Embarrassment for BlackRock over its Davos delegates list

(Financial News) Wiseman’s Davos duties overtaken by events lead to red faces at BlackRock. Last month Mark Wiseman, a senior executive at the asset management giant who was regarded as a future contender to replace supremo Larry Fink, was ousted for failing to disclose a personal relationship with a colleague in a breach of the company’s policy. Furthermore, Wiseman is married to Marcia Moffatt, who oversees BlackRock’s Canada business.
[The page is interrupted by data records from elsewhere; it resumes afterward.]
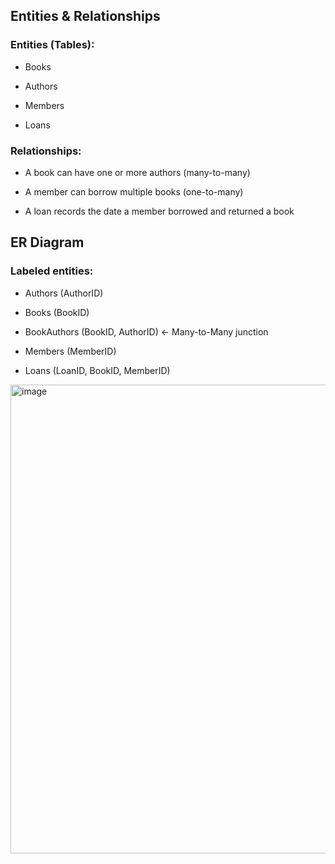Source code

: ## Entities & Relationships

### Entities (Tables):

- Books

- Authors

- Members

- Loans

### Relationships:

- A book can have one or more authors (many-to-many)

- A member can borrow multiple books (one-to-many)

- A loan records the date a member borrowed and returned a book

## ER Diagram

### Labeled entities:

- Authors (AuthorID)

- Books (BookID)

- BookAuthors (BookID, AuthorID) ← Many-to-Many junction

- Members (MemberID)

- Loans (LoanID, BookID, MemberID)

<img width="1258" height="750" alt="image" src="https://github.com/user-attachments/assets/82e3906b-ec4f-47d5-b53e-a0a0f313ebfb" />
So sudden was Wiseman’s departure that BlackRock had already arranged his attendance at the World Economic Forum’s annual meeting in Davos at the end of this month. Wiseman’s name is on a list of participants attending the elite economic gathering from November seen by Capital. Our source adds that BlackRock has subsequently been in touch with the WEF to say that Wiseman will certainly not be in Davos on its behalf, and it is understood he will be giving the meeting a wide berth. Fink, who is on the WEF board of trustees, will be going together with senior BlackRock lieutenants Barbara Novick and Philipp Hildebrand. Representatives from BlackRock and the WEF declined to comment on Wiseman’s non-attendance. But how things have changed from a few years ago at the World Economic Forum, when Wiseman and Carlos Ghosn, the disgraced ex-Nissan boss, were usual suspects at the elite Alpine shindig.

Train of thought 
Meanwhile, Herman Betten, a senior director at Dutch life-sciences conglomerate Royal DSM, wants it known that he is making a grand gesture by taking a train, not a plane, to Davos for environmental reasons. The World Economic Forum’s annual meeting “will be special for me, not because it’s the 50th annual meeting, nor because it will be my 10th consecutive year in Davos, but because for the first time, I will be taking the train from the Netherlands for the entire journey”, he writes in a blog on the WEF’s website. Betten adds: “Contrary to what some might believe, taking the train is not wasted time; it’s productive time.” Unkind observers would note the same could not be said of what happens in Davos.

Prime year 
The award for quirkiest holiday card of the year goes to quantitative hedge fund D.E. Shaw. Its card featured white circles outlining the prime factorisation of 2020 (prime factorisation is when prime numbers are multiplied together to make a number, in this case 2x2x5x101). “Best wishes for a prime (factorization of) 2020,” the $50bn hedge fund declared. The firm added in the card that, in lieu of gifts, it would be making a donation to charity Doctors Without Borders.

Plane speaking 
Eyebrows were raised this new year when documents from the National Archives revealed that in 1996 former prime minister John Major considered renaming Heathrow airport after Winston Churchill. This is not the only time there has been a proposal to rename the busiest airport in Europe after an iconic Briton. In the aftermath of the death of Princess Diana in 1997, a backbench Labour MP wrote to BAA (at the time the name of Heathrow airport’s operator) requesting that the airport be renamed in honour of the late princess. The MP’s suggestion was backed by then-Tory party leader William Hague. The identity of the political proposer? None other than new House of Commons speaker Lindsay Hoyle.

Business as usual 
Apart from what will happen when Britain cuts ties with the European Union and how Andrew Bailey will fare as governor of the Bank of England, one of the key economic questions in 2020 is whether there will be a global recession. Billionaire trading entrepreneur Michael Spencer is not feeling bullish. “There are clear signs of an imminent downturn in Europe and some overheating in China,” he told Financial News’s Samuel Agini. “If the global trade war continues and the US slows down then yes, there is a real risk of recession.” Happy New Year!